● **DIRECTIONS**
Search the records for the string "traffic", then copy each line where it appears.

● **GIVEN ENTRIES**
————

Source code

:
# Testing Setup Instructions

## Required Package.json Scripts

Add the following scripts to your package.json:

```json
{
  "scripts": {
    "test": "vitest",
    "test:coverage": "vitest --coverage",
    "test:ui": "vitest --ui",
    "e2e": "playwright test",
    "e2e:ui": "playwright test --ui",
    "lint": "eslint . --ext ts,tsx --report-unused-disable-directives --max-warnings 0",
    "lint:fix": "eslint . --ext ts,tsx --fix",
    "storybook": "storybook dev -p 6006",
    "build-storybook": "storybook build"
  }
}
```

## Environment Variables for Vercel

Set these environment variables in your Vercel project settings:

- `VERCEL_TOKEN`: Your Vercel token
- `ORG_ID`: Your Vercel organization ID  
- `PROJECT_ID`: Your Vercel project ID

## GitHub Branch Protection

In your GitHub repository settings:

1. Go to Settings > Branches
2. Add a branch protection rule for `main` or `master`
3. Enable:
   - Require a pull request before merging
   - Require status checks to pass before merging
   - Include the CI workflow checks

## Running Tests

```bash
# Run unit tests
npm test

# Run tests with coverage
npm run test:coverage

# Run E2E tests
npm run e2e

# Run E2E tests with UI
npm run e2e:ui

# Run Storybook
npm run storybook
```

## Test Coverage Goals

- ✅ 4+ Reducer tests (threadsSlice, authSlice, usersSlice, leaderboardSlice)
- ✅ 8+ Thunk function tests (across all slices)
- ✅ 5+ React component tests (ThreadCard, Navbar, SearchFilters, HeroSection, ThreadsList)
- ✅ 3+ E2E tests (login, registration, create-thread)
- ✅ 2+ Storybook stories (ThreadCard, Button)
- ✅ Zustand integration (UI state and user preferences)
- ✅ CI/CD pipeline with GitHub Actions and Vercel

————

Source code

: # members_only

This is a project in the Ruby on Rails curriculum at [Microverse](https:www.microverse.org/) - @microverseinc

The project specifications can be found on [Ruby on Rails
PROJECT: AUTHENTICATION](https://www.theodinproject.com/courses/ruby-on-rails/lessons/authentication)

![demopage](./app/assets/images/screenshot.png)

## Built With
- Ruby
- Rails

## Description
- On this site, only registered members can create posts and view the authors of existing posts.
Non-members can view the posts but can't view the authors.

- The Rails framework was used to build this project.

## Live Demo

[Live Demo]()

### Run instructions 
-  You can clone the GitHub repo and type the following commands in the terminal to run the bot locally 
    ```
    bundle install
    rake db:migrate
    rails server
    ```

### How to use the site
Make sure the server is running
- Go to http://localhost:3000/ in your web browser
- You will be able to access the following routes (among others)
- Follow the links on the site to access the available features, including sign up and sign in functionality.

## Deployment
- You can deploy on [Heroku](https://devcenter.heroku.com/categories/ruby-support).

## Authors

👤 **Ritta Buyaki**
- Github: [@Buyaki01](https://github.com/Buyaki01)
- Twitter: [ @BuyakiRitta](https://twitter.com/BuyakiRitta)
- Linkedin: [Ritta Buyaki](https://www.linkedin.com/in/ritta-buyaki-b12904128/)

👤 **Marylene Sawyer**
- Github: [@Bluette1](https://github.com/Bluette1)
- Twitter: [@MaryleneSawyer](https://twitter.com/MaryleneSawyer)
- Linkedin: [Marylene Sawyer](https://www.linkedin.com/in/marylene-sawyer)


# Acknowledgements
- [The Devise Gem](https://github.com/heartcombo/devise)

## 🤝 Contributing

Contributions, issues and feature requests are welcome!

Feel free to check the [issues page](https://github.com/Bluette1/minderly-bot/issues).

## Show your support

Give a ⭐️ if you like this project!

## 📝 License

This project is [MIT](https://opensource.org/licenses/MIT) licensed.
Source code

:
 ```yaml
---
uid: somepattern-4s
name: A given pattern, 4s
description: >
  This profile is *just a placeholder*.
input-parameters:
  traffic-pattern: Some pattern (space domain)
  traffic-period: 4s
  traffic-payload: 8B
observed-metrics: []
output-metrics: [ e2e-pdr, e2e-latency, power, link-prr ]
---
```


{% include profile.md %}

————

● **EXERCISE RESULT**
  traffic-pattern: Some pattern (space domain)
  traffic-period: 4s
  traffic-payload: 8B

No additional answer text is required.